Por outro lado, nos termos do artigo 186.º, n.ºs 1 e 2 do Código de Processo Civil, é nulo todo o processo quando for inepta a petição inicial, o que sucede quando falte ou seja ininteligível a indicação do pedido ou da causa de pedir, quando o pedido esteja em contradição com a causa de pedir ou quando se cumulem causas de pedir ou pedidos substancialmente incompatíveis.

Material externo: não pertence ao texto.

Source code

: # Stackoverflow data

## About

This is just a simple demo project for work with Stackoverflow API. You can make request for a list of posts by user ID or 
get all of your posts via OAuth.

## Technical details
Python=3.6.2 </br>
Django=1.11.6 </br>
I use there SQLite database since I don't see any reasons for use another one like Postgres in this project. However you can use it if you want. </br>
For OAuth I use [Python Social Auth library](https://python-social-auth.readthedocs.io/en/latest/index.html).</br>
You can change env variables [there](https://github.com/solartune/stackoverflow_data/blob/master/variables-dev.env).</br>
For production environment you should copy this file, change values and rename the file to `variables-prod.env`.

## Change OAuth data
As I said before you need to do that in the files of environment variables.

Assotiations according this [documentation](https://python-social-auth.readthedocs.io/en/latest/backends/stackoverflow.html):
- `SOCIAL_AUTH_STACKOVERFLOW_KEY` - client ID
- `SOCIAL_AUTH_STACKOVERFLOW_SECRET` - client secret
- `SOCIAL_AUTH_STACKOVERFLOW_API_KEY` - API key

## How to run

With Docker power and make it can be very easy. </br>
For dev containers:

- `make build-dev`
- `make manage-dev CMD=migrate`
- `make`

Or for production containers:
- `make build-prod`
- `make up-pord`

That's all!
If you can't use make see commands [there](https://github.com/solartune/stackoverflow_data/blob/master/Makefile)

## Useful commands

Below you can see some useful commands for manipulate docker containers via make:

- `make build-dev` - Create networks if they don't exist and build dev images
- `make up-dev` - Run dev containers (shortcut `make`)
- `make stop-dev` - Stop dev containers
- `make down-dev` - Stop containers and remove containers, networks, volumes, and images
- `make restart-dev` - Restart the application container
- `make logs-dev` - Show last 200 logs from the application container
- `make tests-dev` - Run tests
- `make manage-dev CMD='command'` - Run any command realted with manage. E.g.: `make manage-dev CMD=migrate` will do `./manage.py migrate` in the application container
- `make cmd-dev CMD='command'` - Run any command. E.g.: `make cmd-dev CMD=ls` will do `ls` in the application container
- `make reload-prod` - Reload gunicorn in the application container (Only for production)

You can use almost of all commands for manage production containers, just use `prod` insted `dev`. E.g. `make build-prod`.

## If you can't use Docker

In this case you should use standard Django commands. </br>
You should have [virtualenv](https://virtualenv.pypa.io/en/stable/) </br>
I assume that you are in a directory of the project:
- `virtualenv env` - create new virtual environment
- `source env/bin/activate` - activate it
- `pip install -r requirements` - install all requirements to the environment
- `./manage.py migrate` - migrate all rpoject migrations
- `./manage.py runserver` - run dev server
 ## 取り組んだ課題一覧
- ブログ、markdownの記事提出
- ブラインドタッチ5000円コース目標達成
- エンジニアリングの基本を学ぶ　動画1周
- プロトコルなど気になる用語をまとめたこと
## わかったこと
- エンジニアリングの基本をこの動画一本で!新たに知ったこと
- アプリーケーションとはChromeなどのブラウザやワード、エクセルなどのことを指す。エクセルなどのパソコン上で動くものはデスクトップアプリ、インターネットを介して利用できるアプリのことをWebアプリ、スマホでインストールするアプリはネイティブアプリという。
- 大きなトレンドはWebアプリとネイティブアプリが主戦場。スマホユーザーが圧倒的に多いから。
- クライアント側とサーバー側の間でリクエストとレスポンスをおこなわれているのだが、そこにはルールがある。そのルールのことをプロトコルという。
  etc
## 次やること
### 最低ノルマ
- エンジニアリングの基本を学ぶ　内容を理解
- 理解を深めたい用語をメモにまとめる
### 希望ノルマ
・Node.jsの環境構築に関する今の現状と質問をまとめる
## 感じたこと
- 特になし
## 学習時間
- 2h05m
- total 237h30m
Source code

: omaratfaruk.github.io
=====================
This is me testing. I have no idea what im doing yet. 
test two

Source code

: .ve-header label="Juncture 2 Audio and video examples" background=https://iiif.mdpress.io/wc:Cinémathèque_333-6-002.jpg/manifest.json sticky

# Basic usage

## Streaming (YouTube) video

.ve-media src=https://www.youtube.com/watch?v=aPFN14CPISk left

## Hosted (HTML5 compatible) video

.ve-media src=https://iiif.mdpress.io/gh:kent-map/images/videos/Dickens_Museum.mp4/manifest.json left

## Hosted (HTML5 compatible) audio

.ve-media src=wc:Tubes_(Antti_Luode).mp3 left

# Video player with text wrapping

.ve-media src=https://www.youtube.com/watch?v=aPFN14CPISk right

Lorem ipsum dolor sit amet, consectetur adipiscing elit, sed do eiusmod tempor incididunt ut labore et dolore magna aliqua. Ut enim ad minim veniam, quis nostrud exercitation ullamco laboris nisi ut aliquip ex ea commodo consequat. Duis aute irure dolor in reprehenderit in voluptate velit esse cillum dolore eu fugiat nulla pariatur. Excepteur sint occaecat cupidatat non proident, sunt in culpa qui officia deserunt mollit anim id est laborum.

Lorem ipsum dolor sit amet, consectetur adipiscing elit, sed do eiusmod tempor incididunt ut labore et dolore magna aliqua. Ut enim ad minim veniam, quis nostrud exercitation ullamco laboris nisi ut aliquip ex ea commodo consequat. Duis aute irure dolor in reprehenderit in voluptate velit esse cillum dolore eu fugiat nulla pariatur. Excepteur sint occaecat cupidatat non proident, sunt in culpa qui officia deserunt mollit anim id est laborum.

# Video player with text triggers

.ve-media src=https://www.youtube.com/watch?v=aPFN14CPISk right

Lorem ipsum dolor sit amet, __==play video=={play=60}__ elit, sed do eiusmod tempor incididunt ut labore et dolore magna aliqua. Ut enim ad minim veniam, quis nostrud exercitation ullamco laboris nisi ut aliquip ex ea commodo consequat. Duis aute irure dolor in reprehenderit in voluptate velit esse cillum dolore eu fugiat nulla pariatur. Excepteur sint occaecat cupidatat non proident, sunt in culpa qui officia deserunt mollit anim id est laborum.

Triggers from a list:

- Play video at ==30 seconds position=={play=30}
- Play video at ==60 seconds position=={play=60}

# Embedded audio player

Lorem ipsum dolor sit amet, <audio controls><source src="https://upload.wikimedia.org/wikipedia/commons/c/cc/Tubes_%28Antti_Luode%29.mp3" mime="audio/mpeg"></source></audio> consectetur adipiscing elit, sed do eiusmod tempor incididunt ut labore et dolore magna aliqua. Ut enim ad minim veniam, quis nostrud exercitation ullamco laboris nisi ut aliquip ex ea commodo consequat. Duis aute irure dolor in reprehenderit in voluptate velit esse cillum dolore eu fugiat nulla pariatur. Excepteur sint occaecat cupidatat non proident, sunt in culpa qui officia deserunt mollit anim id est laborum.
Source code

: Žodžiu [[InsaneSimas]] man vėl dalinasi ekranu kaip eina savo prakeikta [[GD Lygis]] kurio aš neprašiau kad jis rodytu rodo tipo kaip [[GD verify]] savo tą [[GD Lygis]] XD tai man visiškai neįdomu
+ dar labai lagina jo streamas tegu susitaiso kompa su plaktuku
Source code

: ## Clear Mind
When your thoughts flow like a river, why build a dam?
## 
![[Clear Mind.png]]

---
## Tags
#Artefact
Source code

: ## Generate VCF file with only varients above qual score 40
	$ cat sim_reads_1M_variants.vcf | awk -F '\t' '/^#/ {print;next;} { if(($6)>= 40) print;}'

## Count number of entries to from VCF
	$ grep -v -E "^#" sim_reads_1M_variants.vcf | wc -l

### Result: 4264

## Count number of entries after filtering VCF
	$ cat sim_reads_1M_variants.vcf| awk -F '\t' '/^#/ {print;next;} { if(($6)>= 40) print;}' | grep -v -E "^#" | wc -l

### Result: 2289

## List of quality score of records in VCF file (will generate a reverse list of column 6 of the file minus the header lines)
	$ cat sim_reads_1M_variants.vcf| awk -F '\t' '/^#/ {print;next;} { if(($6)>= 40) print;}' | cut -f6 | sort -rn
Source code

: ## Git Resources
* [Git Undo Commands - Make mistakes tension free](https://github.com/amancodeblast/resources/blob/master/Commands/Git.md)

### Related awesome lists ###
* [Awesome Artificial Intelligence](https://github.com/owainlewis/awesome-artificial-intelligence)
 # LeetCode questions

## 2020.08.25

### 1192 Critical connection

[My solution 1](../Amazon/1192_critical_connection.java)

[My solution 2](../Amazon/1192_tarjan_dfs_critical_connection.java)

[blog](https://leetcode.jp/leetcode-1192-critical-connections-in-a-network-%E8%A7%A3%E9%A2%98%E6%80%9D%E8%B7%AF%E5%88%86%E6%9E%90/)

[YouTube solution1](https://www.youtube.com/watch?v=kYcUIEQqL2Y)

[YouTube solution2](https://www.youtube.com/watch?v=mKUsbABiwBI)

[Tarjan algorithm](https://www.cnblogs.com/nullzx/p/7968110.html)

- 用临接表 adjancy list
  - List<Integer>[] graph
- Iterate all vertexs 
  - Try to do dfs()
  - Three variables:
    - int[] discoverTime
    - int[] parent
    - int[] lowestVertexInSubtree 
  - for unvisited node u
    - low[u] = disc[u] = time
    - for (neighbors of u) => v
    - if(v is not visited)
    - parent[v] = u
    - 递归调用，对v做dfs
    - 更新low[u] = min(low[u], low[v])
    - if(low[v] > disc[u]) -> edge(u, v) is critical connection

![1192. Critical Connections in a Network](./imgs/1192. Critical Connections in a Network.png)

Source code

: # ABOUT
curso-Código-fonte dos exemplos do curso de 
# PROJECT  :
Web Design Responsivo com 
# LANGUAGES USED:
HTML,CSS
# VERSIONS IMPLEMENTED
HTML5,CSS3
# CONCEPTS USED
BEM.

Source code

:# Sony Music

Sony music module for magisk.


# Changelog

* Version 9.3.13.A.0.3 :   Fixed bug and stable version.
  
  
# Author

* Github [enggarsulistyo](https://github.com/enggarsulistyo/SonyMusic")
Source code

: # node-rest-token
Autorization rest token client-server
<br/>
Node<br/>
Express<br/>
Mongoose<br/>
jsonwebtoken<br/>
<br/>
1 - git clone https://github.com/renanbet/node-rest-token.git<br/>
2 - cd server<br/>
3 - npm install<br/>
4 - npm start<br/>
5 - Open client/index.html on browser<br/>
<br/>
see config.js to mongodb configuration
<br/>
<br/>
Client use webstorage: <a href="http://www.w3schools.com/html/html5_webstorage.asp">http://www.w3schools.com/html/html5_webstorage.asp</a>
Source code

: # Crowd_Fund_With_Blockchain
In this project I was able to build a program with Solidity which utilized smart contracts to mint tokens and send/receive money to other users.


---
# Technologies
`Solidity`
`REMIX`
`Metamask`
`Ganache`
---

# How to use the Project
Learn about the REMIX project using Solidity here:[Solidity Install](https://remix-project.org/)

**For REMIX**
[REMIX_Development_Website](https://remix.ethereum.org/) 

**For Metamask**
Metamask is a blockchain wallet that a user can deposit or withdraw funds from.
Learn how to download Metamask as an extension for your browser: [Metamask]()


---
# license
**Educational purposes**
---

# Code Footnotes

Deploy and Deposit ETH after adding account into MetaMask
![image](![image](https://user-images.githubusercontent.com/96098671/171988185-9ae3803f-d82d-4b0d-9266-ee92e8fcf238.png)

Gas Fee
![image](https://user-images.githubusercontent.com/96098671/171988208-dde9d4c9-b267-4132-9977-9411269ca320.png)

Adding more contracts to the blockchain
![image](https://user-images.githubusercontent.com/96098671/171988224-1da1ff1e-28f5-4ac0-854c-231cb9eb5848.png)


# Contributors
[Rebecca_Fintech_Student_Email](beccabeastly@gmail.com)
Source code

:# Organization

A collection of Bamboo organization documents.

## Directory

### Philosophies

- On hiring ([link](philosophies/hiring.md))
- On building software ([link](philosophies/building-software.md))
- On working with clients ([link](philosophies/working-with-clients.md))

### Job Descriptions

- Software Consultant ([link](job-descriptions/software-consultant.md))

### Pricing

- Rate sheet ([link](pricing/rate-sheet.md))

A nulidade do processo decorrente da ineptidão da petição inicial constitui uma excepção dilatória, determinante da absolvição do réu da instância (artigos 278.º, n.º 1, alínea b), 576.º, n.º s 1 e 2 e 577.º, alínea b) do Código de Processo Civil).
Efectivamente, a toda a acção corresponde um pedido e uma causa de pedir, sendo o pedido o efeito jurídico pretendido pelo autor e a causa de pedir os factos concretos que geram o efeito jurídico pretendido.
Deve, por isso, o autor, na petição inicial, formular o pedido, isto é, solicitar ao Tribunal a providência processual que julgue adequada para a tutela de uma situação jurídica ou de um interesse que afirma materialmente protegido, e indicar a causa de pedir respectiva, ou seja, alegar o facto constitutivo da situação jurídica material que pretende fazer valer em juízo, deste modo delimitando o objecto do processo (Lebre de Freitas, Código de Processo Civil Anotado, vol. 1.º, Coimbra, 1999, págs. 321 a 322).
Trata-se de um corolário do princípio do dispositivo, consagrado no artigo 264.º, do Código de Processo Civil, segundo o qual são as partes que dispõem da relação material controvertida objecto da acção, cabendo-lhes, em exclusivo, a faculdade de provocar a actuação do Tribunal, através da formulação do pedido, e de delimitar os contornos do litígio, com as alegações dos factos, deste modo proporcionando a base factual da sentença, que, nos termos do artigo 607.º, do Código de Processo Civil, só pode ter em consideração os factos alegados pelas partes.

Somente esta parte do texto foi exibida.